Democrats Criticize Lack of Alternatives in Intelligence Estimate
Thursday, February 15, 2007
Democrats on the Senate Select Committee on Intelligence have questioned whether the recent National Intelligence Estimate on Iraq gave political advantage to the Bush administration by making "rapid withdrawal" of U.S. troops the only alternative military option the NIE explored.
The estimate judged that rapid withdrawal of coalition forces from Iraq would "almost certainly" increase sectarian violence, intensify Sunni resistance, possibly cause the Iraqi Security Forces to dissolve and allow al-Qaeda to seek a sanctuary to plan attacks inside and outside the country. That assessment came just days before the Senate and House prepared to debate nonbinding resolutions opposing increased troop levels in Iraq.
On Feb. 2, the day the estimate was released, President Bush's national security adviser, Stephen J. Hadley, told reporters that the document showed that "an American withdrawal or stepping back now would be a prescription for fast failure and a chaos that would envelop not only Iraq, but also the region, and could potentially, by giving al-Qaeda a safe haven in Iraq, result in risk and threats to the United States."
And in the House debate on the Iraq resolution Tuesday, Rep.
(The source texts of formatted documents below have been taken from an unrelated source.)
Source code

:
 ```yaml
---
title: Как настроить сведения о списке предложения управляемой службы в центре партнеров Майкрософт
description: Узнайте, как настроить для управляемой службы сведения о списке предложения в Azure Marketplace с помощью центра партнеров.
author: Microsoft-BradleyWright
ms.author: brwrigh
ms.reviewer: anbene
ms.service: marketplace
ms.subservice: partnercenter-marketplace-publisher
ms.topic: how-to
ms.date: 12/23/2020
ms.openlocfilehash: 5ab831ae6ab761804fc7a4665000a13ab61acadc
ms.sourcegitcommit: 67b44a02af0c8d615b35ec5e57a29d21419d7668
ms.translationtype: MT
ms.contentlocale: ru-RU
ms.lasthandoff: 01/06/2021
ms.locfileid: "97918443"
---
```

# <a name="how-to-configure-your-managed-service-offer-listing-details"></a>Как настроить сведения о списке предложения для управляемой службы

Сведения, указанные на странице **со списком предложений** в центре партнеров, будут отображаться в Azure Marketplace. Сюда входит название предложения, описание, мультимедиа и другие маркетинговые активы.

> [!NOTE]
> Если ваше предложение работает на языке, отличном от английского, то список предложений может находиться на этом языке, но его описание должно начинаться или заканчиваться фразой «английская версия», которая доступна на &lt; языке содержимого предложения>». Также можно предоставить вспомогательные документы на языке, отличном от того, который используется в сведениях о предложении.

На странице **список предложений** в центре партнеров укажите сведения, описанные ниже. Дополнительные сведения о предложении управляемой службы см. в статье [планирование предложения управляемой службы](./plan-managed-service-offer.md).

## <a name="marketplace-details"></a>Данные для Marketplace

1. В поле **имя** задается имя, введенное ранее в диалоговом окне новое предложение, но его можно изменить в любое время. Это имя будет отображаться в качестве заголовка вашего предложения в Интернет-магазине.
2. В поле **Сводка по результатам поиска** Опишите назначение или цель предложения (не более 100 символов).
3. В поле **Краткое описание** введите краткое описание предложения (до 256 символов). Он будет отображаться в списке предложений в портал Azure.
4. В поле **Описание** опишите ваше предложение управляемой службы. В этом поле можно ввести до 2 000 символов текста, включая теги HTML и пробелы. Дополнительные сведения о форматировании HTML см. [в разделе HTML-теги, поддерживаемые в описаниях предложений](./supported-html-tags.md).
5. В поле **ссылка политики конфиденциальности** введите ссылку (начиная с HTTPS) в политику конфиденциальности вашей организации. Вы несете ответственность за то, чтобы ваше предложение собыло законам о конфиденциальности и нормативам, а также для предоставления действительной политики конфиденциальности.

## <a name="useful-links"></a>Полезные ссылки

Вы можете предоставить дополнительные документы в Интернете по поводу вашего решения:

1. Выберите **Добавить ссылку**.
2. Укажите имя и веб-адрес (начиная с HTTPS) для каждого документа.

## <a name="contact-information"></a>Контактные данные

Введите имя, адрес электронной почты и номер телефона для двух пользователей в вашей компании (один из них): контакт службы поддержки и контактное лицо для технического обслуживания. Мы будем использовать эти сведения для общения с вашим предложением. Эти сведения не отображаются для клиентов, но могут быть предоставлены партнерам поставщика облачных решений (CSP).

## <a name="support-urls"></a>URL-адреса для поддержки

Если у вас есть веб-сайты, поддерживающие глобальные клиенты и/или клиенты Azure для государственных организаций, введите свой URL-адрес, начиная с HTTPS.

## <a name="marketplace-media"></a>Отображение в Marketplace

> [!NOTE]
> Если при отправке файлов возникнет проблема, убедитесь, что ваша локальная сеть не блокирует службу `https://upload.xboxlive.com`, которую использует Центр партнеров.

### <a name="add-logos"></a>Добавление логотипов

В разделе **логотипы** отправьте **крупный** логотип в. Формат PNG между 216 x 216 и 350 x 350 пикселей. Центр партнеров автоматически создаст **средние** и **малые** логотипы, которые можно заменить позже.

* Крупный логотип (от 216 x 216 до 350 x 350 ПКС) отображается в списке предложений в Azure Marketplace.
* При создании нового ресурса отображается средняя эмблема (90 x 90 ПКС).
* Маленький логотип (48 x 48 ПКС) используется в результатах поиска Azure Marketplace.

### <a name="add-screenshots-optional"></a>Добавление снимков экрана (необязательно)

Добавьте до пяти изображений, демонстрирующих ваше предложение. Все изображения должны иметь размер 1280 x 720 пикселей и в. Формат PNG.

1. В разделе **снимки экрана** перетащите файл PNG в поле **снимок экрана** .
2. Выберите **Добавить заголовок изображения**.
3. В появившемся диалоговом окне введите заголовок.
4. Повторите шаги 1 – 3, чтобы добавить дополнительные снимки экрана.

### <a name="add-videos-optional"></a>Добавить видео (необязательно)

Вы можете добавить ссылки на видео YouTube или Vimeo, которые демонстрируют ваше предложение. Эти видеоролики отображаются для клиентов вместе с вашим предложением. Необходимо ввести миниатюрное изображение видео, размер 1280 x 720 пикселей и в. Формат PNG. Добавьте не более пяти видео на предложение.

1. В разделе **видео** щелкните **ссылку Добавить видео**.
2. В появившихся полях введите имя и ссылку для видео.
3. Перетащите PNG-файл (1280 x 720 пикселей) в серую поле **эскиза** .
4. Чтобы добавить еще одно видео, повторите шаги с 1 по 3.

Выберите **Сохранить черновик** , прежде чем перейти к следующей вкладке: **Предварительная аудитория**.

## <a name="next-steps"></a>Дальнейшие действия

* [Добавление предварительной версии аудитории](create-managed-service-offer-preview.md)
Ileana Ros-Lehtinen (R-Fla.) cited the NIE judgment on the effects of rapid withdrawal and said, "Iraq would become, as one of my Democratic colleagues said in December of 2005, a 'snakepit for terrorists.' "
At a closed briefing about the NIE on Feb. 7, several committee Democrats asked why the key judgments laid out many adverse results of rapid withdrawal while other military options -- such as the redeployment of forces discussed by the Iraq Study Group or even a buildup of U.S. troops -- were not considered. They were told at the briefing that Director of National Intelligence John D. Negroponte had requested that the NIE include a discussion of consequences of a coalition withdrawal.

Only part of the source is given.